■ GIVEN DATA ■
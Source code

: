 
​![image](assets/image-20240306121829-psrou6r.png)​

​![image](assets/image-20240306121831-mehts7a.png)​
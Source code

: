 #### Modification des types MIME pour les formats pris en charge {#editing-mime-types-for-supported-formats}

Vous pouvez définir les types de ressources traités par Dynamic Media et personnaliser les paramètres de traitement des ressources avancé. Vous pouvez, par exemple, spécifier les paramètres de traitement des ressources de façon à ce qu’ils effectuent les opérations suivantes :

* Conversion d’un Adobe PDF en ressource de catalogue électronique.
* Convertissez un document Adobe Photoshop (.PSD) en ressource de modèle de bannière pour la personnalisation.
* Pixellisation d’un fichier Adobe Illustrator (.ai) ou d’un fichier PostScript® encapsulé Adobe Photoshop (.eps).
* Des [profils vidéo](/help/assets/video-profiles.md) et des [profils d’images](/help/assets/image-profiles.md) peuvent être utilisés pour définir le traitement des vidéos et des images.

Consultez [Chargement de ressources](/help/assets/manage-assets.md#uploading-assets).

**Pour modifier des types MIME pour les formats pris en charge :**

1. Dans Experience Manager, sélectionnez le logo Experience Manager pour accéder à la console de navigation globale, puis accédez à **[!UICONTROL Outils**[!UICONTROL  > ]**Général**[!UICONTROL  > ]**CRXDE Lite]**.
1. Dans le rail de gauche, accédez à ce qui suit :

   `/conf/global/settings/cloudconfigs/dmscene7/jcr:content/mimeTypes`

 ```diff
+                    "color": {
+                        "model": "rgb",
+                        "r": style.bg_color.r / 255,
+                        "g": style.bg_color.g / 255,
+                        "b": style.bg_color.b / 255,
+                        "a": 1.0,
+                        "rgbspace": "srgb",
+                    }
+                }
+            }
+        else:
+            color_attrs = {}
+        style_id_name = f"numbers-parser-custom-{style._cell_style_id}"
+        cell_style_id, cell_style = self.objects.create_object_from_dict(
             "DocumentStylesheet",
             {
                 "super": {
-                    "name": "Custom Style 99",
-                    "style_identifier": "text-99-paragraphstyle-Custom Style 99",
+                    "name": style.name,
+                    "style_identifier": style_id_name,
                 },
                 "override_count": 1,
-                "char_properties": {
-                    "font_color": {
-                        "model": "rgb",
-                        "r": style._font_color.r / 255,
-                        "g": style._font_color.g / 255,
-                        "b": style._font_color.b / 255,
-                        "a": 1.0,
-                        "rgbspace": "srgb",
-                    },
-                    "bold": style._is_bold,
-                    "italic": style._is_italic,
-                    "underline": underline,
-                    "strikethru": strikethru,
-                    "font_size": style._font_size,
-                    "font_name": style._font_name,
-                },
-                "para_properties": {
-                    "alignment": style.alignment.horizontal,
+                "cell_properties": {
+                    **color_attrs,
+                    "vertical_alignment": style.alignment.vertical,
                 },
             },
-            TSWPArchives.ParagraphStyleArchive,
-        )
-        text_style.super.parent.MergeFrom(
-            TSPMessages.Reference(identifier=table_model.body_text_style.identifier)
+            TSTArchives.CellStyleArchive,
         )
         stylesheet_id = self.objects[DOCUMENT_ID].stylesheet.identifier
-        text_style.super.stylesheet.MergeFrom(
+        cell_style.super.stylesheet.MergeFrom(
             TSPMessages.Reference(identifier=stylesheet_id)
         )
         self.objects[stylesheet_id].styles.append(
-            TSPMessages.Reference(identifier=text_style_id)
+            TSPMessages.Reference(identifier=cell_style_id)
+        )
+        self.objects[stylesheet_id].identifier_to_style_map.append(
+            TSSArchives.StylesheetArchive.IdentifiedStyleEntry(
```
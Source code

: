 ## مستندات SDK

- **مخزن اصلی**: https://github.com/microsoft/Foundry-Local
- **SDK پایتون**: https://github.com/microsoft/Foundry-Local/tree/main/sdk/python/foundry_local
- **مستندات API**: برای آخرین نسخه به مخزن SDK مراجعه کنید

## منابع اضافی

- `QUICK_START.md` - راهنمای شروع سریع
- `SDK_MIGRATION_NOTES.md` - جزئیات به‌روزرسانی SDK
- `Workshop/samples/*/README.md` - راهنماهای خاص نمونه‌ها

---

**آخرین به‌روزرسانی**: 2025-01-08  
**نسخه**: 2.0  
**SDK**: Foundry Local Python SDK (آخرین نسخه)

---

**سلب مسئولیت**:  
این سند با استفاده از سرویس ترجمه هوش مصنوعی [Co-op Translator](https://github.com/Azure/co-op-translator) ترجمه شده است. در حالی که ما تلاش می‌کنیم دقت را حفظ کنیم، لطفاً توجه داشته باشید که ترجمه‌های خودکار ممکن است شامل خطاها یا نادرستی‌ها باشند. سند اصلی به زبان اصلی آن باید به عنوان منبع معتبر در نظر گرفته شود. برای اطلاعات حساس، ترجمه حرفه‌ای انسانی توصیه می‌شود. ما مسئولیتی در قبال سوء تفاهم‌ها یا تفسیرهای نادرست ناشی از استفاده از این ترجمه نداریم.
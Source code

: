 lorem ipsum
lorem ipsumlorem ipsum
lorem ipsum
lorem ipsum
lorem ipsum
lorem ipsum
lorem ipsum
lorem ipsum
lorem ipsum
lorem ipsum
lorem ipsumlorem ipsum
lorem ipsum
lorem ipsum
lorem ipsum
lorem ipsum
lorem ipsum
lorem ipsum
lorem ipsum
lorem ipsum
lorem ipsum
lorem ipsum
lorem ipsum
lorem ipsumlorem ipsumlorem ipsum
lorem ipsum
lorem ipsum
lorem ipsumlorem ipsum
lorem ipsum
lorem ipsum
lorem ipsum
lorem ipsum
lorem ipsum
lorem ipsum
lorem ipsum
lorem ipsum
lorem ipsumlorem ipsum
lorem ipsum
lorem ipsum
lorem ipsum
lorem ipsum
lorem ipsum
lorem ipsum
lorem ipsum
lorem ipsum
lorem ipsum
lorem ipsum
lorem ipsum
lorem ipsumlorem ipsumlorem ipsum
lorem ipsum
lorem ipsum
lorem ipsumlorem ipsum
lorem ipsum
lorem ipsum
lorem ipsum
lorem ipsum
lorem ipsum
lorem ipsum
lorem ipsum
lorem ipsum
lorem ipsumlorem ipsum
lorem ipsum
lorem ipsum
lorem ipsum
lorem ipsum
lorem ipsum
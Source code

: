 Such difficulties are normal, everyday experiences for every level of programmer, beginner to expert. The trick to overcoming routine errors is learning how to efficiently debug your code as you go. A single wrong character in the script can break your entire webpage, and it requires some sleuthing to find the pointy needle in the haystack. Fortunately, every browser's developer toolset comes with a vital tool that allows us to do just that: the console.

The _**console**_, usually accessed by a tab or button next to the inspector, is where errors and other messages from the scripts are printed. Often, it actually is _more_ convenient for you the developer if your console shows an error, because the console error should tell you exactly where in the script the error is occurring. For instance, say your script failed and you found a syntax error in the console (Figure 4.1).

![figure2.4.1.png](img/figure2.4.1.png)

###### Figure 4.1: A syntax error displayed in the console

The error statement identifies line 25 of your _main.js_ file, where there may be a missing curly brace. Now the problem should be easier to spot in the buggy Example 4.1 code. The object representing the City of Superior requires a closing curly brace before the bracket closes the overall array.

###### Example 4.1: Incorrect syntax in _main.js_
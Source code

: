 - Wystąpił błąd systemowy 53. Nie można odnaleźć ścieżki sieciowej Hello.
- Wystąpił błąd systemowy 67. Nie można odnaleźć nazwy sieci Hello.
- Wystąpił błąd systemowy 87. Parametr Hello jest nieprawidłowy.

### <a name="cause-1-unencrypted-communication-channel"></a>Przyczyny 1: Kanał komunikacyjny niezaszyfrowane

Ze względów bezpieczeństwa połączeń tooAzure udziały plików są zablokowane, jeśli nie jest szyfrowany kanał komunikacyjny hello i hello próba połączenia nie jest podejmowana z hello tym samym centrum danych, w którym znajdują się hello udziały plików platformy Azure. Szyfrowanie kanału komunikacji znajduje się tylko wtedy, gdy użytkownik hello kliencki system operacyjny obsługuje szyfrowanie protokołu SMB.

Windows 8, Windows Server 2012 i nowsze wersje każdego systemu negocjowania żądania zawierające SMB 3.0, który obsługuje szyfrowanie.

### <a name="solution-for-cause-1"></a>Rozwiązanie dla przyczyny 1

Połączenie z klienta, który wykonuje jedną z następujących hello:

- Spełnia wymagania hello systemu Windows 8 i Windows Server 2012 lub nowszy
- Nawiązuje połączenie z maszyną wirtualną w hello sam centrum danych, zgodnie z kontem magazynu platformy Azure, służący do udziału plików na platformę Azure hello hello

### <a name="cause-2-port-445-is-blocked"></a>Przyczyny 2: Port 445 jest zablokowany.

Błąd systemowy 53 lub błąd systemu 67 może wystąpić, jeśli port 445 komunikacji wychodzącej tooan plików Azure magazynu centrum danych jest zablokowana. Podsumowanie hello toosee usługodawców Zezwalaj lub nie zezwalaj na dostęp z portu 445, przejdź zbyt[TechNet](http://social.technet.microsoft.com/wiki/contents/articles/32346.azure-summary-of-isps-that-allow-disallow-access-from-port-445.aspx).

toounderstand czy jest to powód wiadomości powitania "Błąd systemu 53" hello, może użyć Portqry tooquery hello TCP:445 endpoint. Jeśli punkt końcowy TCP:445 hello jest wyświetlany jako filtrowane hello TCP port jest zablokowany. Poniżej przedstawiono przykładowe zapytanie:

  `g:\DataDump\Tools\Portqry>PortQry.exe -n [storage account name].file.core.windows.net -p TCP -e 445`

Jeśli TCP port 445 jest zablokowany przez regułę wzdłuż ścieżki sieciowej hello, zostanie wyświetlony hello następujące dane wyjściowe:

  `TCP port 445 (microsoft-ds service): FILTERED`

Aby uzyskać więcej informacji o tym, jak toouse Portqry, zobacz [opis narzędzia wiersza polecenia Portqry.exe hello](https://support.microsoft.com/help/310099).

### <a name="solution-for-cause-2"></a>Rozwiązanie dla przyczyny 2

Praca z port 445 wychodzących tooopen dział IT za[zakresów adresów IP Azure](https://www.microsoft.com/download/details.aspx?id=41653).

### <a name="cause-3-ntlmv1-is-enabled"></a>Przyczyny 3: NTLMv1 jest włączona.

■ PROBLEM TO WORK ON ■
Scan the records above and show every line in which the word "Dans" occurs.

■ RESULT ■
1. Dans Experience Manager, sélectionnez le logo Experience Manager pour accéder à la console de navigation globale, puis accédez à **[!UICONTROL Outils**[!UICONTROL  > ]**Général**[!UICONTROL  > ]**CRXDE Lite]**.
1. Dans le rail de gauche, accédez à ce qui suit :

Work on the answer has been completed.